Estaba estudiando en la universidad y compartiendo piso con una buena amiga cuando ella me dijo que debía volver a mudarse con sus padres. Se iban a venir a vivir cerca de allí y consideraban que era un gasto de dinero absurdo que ella viviera por su cuenta. A mí se me cayó el mundo encima porque la convivencia era fantástica entre ambas, y ahora me tocaba volver a buscar compañera de piso a cuatro meses de acabar el curso, y todos sabemos que eso es una lotería, puede tocarte alguien genial o alguien que te amargue la vida.

Testimonios reales en whatsapp

Puse un anuncio en el tablón de la Universidad con mis datos y las características y precio del piso. Pensé que si era alguien de mi mismo lugar de estudios sería más fácil que tuviéramos algún contacto en común que me hablase de ella. No quería chicos, porque el piso era pequeño y no me iba a sentir del todo cómoda. Así que eso reducía aún más las posibilidades.

Sin embargo, no me hizo falta esperar a que nadie me llamase a través del anuncio. Una amiga de una amiga me dijo que su prima también estaba buscando piso y nos puso en contacto. Estudiaba en mi uni y parecia una chica maja, así que di luz verde y cuando mi amiga se mudó, entró ella a vivir conmigo. No tenía ni idea de lo que me esperaba.

Hizo la mudanza ayudada por su madre, una señora con unos modales bastante toscos, como muy descarada y con un tono de voz un poco borde, que no me pareció demasiado simpática. No es que la mujer fuese maleducada conmigo ni nada por el estilo, pero hubo algo en ella que me echó para atrás muchísimo. Pero bueno, qué más daba, pensé, no era con ella con quien yo iba a convivir. Qué equivocada estaba.

Sólo tres días después de entrar a vivir en casa, mi nueva compañera de piso me dijo que iba a venir su madre a pasar un par de días. Venía desde Valencia, de donde eran ambas, y así se ahorraba el hotel, me dijo. Sin que me apeteciese mucho, por supuesto le dije que sí.

La señora llegó a la casa un sábado a las siete y media de la mañana. Me hubiera encantado no enterarme de su llegada, quería descansar ese día, pero fue imposible. No llegó solo ella, sino también su perro, del que nadie me había hablado, y no paraba de ladrar. Mi compañera me mandó un whatsapp inmediatamente al móvil diciéndome que no sabía que su madre iba a traer al perro, que esperaba que no me importase, que era muy bueno y educado. Lo que no me dijo es que además era enorme. Nuevamente, sin que me apeteciese nada la idea de tener un animal en casa, le dije que no pasaba nada. Al fin y al cabo, ya estaba allí y solamente serían un par de días. Para la próxima le diría que se asegurase de que no lo trajese.
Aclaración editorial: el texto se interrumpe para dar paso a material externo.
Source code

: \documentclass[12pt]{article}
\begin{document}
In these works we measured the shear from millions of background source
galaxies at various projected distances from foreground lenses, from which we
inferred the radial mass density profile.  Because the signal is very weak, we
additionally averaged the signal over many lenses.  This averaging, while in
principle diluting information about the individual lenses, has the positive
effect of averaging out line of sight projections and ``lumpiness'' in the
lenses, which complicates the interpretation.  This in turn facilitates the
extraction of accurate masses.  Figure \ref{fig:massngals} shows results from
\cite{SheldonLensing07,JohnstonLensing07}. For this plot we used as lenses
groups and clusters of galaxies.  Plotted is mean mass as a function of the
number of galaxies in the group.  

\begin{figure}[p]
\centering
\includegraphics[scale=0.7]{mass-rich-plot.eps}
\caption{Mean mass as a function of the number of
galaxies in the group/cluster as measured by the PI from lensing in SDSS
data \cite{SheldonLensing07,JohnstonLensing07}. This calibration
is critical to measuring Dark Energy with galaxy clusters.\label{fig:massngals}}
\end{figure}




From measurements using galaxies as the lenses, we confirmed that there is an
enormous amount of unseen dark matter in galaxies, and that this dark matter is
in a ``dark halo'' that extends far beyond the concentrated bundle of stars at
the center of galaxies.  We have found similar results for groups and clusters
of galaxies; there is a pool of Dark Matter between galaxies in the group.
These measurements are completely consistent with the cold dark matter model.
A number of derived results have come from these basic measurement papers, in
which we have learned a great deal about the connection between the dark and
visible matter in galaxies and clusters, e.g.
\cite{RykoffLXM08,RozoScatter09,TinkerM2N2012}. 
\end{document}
El par de días pasó, llegó el lunes y cuando volví de clases allí seguían la señora y el perro. «Se irán por la noche», pensé. Pero no. Al día siguiente seguían allí. Y al siguiente. Para colmo, la señora dormía en el sofá-cama de nuestro minúsculo salón y tenía unos horarios de comida y sueño muy concretos que había que respetar. Me parecía un fastidio no poder disponer de mi salón, pero prefería aceptarlo a confrontarlo, ya que supuestamente la señora se iría en breves y no quería mal rollo nada más empezar a convivir con mi nueva compi.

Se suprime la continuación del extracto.